Hartalika Teej Festival In Nepal

Hartalika Teej Festival In Nepal

Teej is an important festival celebrated by Hindu women. Hartalika Teej is a fasting festival for women in Nepal . This festival is celebrated for 4 days from Bhadra Shukla Dhitiya to Panchami. During the Teej festival, Lord Shiva is worshiped along with traditional dances, devotional folk music & songs, and entertainment. Teej is celebrated freely and joyfully by Nepalese Hindu women, Nepali women of other religions and castes have also started celebrating Teej in Nepal with joy and happiness. This festival is mainly celebrated all over Nepal but also in northern and western India. Lord Shiva’s Himalaya daughter Parvati kept the first fast so that there would be no hindrance to Lord Shiva’s health and body. That day was the day of Haritalika Teej. It is usually celebrated on the third day of the new moon(bright half of lunar month) of the Bhadrapada, a fifth month of the Hindu calendar.

Hindu women have been celebrating this festival until today. During this festival, relatives (father, mother, brother) invite their daughter to their house and serve sweet and savory food and share feelings and happiness in the same place. Haritalika Teej is specially celebrated for three days. On the day before Teej, the brother or sister of married girls goes to pick her up, while mothers and sisters-in-law prepare different kinds of food dishes (especially latte) in the evening as a snack and “Dar” at night.

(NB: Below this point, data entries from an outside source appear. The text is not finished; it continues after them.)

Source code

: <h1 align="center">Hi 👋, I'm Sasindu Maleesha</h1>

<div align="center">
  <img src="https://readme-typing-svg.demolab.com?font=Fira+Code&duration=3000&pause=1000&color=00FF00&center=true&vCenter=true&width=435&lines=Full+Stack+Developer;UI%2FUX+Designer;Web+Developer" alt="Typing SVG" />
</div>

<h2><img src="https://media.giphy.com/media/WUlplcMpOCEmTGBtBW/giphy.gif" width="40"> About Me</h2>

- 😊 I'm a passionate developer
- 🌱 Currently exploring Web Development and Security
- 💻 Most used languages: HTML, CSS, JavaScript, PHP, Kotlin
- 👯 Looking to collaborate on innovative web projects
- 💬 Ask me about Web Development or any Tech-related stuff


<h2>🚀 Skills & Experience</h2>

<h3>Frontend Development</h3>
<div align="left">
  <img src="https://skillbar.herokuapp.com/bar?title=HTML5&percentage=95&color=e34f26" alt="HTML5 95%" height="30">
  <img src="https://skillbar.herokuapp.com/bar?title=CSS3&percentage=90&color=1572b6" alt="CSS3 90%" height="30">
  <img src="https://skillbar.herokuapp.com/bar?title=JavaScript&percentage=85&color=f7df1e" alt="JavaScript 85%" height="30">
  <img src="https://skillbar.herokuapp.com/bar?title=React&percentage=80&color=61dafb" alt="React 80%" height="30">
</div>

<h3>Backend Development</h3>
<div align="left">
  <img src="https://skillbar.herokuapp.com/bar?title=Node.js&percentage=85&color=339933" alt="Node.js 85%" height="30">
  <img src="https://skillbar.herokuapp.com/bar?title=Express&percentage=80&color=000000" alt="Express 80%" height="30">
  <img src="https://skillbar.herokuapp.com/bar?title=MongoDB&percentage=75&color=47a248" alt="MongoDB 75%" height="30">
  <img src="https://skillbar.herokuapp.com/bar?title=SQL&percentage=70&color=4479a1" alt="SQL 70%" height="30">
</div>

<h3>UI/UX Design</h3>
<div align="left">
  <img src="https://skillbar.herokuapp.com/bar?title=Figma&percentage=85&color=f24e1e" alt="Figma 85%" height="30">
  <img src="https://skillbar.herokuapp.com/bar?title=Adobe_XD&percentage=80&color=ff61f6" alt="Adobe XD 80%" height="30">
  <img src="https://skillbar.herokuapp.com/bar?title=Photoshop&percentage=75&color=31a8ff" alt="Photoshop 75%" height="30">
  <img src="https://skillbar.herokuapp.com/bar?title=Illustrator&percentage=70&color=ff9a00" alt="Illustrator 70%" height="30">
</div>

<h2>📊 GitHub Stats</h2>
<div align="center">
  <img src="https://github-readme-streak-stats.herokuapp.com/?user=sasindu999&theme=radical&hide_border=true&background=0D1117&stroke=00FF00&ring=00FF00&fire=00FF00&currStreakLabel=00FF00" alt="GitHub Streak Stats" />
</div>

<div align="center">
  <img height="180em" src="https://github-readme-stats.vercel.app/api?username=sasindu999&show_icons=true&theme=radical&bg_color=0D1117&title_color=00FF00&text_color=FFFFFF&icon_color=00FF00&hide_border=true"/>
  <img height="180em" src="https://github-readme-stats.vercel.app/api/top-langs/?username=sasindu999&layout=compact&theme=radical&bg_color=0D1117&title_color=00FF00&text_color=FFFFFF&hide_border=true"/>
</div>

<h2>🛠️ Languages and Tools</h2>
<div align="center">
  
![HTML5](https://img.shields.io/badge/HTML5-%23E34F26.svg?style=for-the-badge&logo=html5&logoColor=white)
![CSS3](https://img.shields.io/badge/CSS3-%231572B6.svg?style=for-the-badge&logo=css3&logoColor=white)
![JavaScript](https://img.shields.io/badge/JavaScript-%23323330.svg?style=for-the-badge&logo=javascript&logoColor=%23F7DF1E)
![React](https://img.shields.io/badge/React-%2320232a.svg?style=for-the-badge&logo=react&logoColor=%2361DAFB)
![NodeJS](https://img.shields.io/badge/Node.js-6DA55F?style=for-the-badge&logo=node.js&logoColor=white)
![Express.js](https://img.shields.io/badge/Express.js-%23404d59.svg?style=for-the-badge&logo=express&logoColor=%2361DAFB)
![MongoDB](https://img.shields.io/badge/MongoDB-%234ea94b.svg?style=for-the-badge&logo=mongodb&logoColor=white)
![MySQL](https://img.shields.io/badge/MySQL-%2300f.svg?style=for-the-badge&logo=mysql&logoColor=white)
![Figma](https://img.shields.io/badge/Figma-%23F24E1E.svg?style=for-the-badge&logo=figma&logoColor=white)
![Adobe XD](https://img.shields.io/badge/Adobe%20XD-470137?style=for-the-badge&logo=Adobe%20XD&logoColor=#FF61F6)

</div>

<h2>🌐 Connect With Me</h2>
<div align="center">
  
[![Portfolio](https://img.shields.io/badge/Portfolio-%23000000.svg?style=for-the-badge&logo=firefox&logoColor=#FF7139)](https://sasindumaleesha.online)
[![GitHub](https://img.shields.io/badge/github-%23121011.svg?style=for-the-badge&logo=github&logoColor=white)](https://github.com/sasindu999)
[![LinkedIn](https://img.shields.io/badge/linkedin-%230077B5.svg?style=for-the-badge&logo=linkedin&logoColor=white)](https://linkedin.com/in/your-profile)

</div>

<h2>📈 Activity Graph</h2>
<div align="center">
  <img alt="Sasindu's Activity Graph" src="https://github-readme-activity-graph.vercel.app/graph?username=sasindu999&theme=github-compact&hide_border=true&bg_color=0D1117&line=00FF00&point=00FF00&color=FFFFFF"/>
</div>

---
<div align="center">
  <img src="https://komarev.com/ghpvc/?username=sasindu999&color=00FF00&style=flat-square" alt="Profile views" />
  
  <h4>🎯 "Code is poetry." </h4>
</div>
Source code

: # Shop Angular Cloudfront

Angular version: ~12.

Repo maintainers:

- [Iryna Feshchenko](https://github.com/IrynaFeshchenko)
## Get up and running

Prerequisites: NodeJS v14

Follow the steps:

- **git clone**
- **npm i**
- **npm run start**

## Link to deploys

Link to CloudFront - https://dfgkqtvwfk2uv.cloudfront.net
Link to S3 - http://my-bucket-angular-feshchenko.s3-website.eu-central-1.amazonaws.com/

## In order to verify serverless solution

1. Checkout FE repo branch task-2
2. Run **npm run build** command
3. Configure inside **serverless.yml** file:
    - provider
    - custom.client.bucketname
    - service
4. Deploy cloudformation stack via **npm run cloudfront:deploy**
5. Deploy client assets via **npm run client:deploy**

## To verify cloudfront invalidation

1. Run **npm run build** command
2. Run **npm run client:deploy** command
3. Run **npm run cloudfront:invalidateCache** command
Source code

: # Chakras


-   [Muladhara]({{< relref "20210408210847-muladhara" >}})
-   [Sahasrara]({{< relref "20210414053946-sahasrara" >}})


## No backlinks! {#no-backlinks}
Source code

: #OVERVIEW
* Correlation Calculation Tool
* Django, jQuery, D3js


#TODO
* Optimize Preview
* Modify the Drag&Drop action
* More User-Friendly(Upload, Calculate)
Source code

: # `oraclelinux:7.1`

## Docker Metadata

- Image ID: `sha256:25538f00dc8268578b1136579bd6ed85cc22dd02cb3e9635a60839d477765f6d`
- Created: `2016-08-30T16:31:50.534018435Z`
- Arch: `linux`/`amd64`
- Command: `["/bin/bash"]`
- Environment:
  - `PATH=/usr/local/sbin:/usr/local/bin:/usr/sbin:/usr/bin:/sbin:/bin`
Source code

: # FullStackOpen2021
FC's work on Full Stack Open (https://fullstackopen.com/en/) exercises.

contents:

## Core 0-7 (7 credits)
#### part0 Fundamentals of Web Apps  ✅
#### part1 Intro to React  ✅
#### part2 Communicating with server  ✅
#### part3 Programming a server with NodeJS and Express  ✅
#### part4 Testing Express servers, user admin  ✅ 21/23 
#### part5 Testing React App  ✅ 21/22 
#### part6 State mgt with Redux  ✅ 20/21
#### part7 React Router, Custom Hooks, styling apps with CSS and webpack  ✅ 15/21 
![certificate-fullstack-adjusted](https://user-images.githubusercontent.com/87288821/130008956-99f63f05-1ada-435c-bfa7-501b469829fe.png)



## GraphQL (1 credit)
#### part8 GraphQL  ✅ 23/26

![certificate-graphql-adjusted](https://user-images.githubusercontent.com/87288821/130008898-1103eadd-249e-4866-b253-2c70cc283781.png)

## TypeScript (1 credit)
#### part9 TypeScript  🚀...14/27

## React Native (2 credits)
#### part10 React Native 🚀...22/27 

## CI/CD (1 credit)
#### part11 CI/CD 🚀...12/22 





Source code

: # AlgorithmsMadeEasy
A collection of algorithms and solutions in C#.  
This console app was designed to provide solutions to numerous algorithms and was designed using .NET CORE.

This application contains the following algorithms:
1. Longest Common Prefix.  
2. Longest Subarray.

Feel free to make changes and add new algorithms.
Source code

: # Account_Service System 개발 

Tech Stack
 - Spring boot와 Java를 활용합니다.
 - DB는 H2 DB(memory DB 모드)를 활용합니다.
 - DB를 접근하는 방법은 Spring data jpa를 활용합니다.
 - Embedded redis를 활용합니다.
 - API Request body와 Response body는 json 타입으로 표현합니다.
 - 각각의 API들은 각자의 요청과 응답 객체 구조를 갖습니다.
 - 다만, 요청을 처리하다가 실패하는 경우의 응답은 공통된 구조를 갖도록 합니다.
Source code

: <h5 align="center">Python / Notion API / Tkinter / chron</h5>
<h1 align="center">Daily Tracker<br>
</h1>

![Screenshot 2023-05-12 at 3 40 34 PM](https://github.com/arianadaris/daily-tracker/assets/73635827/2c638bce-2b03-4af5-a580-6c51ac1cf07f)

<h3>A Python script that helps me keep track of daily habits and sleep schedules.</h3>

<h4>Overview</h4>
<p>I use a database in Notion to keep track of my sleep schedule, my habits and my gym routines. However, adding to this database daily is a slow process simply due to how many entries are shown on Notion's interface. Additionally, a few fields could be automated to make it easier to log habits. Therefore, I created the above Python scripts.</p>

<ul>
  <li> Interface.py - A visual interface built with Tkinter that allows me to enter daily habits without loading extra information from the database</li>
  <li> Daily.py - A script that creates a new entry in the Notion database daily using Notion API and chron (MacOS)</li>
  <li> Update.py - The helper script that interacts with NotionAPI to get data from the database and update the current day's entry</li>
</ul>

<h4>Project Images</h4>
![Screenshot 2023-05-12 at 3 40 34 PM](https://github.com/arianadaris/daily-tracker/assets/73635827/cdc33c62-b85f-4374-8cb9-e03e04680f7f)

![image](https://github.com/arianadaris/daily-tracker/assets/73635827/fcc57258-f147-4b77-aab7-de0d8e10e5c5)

Especially in the mountains and rural areas, the custom of eating this “Dar” is given special importance (aside from the scriptural statement that fish and meat should not be eaten on the day before breaking the fast). This festival has given the specialty of Nepali women to lighten the heart by presenting the country’s contemporary issues through songs. The government of Nepal declares an official public holiday on the occasion of the Teej festival. This holiday marks the end of rainy season and beginning of monsoon season in Nepal where date may varies on the Gregorian Calendar .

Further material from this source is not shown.